■ **TRY IT**:
Each entry must appear again exactly as it does in the source.

━━━

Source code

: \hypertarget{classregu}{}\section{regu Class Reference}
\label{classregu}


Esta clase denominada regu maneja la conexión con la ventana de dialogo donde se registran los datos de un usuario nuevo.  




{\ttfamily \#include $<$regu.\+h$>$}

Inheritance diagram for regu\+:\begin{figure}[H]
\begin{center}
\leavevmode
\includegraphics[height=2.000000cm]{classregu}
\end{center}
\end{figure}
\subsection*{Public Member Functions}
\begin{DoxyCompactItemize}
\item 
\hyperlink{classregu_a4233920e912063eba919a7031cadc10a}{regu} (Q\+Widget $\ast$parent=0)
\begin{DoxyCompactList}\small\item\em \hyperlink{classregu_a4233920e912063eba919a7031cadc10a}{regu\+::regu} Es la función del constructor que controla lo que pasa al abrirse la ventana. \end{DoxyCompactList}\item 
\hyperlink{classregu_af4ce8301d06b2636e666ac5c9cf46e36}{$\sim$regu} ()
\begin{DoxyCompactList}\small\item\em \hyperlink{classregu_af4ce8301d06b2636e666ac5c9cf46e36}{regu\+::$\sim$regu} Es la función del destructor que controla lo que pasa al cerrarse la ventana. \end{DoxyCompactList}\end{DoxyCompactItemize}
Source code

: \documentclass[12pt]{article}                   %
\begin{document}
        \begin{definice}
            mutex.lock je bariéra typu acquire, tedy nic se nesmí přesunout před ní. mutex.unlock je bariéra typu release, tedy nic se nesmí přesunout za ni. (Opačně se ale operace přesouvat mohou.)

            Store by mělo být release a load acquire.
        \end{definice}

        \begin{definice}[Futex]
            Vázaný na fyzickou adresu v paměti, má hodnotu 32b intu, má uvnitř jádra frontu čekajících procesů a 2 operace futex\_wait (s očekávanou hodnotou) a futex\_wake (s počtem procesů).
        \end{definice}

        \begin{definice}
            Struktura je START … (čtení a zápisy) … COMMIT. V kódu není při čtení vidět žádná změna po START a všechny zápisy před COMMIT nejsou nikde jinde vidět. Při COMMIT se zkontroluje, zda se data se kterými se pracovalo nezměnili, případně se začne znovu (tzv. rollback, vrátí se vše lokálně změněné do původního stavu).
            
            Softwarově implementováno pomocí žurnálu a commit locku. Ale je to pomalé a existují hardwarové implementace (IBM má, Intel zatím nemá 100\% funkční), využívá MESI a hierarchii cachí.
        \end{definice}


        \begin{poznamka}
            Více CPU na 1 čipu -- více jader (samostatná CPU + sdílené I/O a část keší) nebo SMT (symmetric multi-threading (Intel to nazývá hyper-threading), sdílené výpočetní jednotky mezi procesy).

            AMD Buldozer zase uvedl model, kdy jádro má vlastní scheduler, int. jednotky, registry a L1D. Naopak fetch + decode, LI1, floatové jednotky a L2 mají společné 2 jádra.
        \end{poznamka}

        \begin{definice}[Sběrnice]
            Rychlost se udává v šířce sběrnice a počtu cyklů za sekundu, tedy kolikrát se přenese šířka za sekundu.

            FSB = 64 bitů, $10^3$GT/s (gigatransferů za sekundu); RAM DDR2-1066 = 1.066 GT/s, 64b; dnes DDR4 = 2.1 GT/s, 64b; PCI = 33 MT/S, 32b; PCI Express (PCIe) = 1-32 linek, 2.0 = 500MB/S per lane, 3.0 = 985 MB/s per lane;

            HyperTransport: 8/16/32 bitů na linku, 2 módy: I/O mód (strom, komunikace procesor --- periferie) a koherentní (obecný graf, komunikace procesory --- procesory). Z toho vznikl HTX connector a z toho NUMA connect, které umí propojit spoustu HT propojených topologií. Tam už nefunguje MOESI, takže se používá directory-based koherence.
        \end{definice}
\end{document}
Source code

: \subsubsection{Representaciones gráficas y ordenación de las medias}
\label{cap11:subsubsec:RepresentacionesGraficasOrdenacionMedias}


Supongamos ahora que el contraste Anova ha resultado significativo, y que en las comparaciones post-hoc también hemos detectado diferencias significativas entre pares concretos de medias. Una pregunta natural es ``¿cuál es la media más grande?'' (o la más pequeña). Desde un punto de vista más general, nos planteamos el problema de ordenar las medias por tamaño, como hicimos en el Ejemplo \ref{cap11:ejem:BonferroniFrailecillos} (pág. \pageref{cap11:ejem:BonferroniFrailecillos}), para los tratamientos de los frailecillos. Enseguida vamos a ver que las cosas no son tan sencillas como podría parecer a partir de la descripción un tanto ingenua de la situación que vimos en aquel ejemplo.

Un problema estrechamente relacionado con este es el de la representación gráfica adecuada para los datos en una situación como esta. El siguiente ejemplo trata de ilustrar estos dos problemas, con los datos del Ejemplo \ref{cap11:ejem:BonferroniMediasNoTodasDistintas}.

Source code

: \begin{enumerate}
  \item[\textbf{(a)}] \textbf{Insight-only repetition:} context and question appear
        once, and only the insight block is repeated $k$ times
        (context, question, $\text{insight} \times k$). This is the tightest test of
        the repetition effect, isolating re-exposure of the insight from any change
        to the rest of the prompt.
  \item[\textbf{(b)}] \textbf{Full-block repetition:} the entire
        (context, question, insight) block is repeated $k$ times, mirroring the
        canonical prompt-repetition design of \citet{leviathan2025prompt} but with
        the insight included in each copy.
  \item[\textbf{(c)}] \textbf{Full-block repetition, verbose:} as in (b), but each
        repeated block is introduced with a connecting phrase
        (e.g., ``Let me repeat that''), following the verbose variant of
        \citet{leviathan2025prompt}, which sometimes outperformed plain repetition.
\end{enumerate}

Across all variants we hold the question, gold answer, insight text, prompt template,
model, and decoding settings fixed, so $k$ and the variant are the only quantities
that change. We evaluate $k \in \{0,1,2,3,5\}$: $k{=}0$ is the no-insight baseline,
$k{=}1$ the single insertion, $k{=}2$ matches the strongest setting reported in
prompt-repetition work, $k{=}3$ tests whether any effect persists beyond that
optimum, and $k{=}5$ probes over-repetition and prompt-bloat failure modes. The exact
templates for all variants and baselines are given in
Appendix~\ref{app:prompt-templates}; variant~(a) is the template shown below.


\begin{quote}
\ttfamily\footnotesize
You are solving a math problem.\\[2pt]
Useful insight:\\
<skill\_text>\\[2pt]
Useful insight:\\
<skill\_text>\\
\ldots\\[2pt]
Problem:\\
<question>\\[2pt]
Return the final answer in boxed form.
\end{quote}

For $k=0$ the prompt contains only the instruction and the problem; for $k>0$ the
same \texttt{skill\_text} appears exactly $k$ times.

━━━

■ **ANSWER TO THE EXERCISE**:
Source code

: \hypertarget{classregu}{}\section{regu Class Reference}
\label{classregu}


Esta clase denominada regu maneja la conexión con la ventana de dialogo donde se registran los datos de un usuario nuevo.  




{\ttfamily \#include $<$regu.\+h$>$}

Inheritance diagram for regu\+:\begin{figure}[H]
\begin{center}
\leavevmode
\includegraphics[height=2.000000cm]{classregu}
\end{center}
\end{figure}
\subsection*{Public Member Functions}
\begin{DoxyCompactItemize}
\item 
\hyperlink{classregu_a4233920e912063eba919a7031cadc10a}{regu} (Q\+Widget $\ast$parent=0)
\begin{DoxyCompactList}\small\item\em \hyperlink{classregu_a4233920e912063eba919a7031cadc10a}{regu\+::regu} Es la función del constructor que controla lo que pasa al abrirse la ventana. \end{DoxyCompactList}\item 
\hyperlink{classregu_af4ce8301d06b2636e666ac5c9cf46e36}{$\sim$regu} ()
\begin{DoxyCompactList}\small\item\em \hyperlink{classregu_af4ce8301d06b2636e666ac5c9cf46e36}{regu\+::$\sim$regu} Es la función del destructor que controla lo que pasa al cerrarse la ventana. \end{DoxyCompactList}\end{DoxyCompactItemize}
Source code

: \documentclass[12pt]{article}                   %
\begin{document}
        \begin{definice}
            mutex.lock je bariéra typu acquire, tedy nic se nesmí přesunout před ní. mutex.unlock je bariéra typu release, tedy nic se nesmí přesunout za ni. (Opačně se ale operace přesouvat mohou.)

            Store by mělo být release a load acquire.
        \end{definice}

        \begin{definice}[Futex]
            Vázaný na fyzickou adresu v paměti, má hodnotu 32b intu, má uvnitř jádra frontu čekajících procesů a 2 operace futex\_wait (s očekávanou hodnotou) a futex\_wake (s počtem procesů).
        \end{definice}

        \begin{definice}
            Struktura je START … (čtení a zápisy) … COMMIT. V kódu není při čtení vidět žádná změna po START a všechny zápisy před COMMIT nejsou nikde jinde vidět. Při COMMIT se zkontroluje, zda se data se kterými se pracovalo nezměnili, případně se začne znovu (tzv. rollback, vrátí se vše lokálně změněné do původního stavu).
            
            Softwarově implementováno pomocí žurnálu a commit locku. Ale je to pomalé a existují hardwarové implementace (IBM má, Intel zatím nemá 100\% funkční), využívá MESI a hierarchii cachí.
        \end{definice}


        \begin{poznamka}
            Více CPU na 1 čipu -- více jader (samostatná CPU + sdílené I/O a část keší) nebo SMT (symmetric multi-threading (Intel to nazývá hyper-threading), sdílené výpočetní jednotky mezi procesy).

            AMD Buldozer zase uvedl model, kdy jádro má vlastní scheduler, int. jednotky, registry a L1D. Naopak fetch + decode, LI1, floatové jednotky a L2 mají společné 2 jádra.
        \end{poznamka}

        \begin{definice}[Sběrnice]
            Rychlost se udává v šířce sběrnice a počtu cyklů za sekundu, tedy kolikrát se přenese šířka za sekundu.

            FSB = 64 bitů, $10^3$GT/s (gigatransferů za sekundu); RAM DDR2-1066 = 1.066 GT/s, 64b; dnes DDR4 = 2.1 GT/s, 64b; PCI = 33 MT/S, 32b; PCI Express (PCIe) = 1-32 linek, 2.0 = 500MB/S per lane, 3.0 = 985 MB/s per lane;

            HyperTransport: 8/16/32 bitů na linku, 2 módy: I/O mód (strom, komunikace procesor --- periferie) a koherentní (obecný graf, komunikace procesory --- procesory). Z toho vznikl HTX connector a z toho NUMA connect, které umí propojit spoustu HT propojených topologií. Tam už nefunguje MOESI, takže se používá directory-based koherence.
        \end{definice}
\end{document}
Source code

: \subsubsection{Representaciones gráficas y ordenación de las medias}
\label{cap11:subsubsec:RepresentacionesGraficasOrdenacionMedias}


Supongamos ahora que el contraste Anova ha resultado significativo, y que en las comparaciones post-hoc también hemos detectado diferencias significativas entre pares concretos de medias. Una pregunta natural es ``¿cuál es la media más grande?'' (o la más pequeña). Desde un punto de vista más general, nos planteamos el problema de ordenar las medias por tamaño, como hicimos en el Ejemplo \ref{cap11:ejem:BonferroniFrailecillos} (pág. \pageref{cap11:ejem:BonferroniFrailecillos}), para los tratamientos de los frailecillos. Enseguida vamos a ver que las cosas no son tan sencillas como podría parecer a partir de la descripción un tanto ingenua de la situación que vimos en aquel ejemplo.

Un problema estrechamente relacionado con este es el de la representación gráfica adecuada para los datos en una situación como esta. El siguiente ejemplo trata de ilustrar estos dos problemas, con los datos del Ejemplo \ref{cap11:ejem:BonferroniMediasNoTodasDistintas}.

Source code

: \begin{enumerate}
  \item[\textbf{(a)}] \textbf{Insight-only repetition:} context and question appear
        once, and only the insight block is repeated $k$ times
        (context, question, $\text{insight} \times k$). This is the tightest test of
        the repetition effect, isolating re-exposure of the insight from any change
        to the rest of the prompt.
  \item[\textbf{(b)}] \textbf{Full-block repetition:} the entire
        (context, question, insight) block is repeated $k$ times, mirroring the
        canonical prompt-repetition design of \citet{leviathan2025prompt} but with
        the insight included in each copy.
  \item[\textbf{(c)}] \textbf{Full-block repetition, verbose:} as in (b), but each
        repeated block is introduced with a connecting phrase
        (e.g., ``Let me repeat that''), following the verbose variant of
        \citet{leviathan2025prompt}, which sometimes outperformed plain repetition.
\end{enumerate}

Across all variants we hold the question, gold answer, insight text, prompt template,
model, and decoding settings fixed, so $k$ and the variant are the only quantities
that change. We evaluate $k \in \{0,1,2,3,5\}$: $k{=}0$ is the no-insight baseline,
$k{=}1$ the single insertion, $k{=}2$ matches the strongest setting reported in
prompt-repetition work, $k{=}3$ tests whether any effect persists beyond that
optimum, and $k{=}5$ probes over-repetition and prompt-bloat failure modes. The exact
templates for all variants and baselines are given in
Appendix~\ref{app:prompt-templates}; variant~(a) is the template shown below.


\begin{quote}
\ttfamily\footnotesize
You are solving a math problem.\\[2pt]
Useful insight:\\
<skill\_text>\\[2pt]
Useful insight:\\
<skill\_text>\\
\ldots\\[2pt]
Problem:\\
<question>\\[2pt]
Return the final answer in boxed form.
\end{quote}

For $k=0$ the prompt contains only the instruction and the problem; for $k>0$ the
same \texttt{skill\_text} appears exactly $k$ times.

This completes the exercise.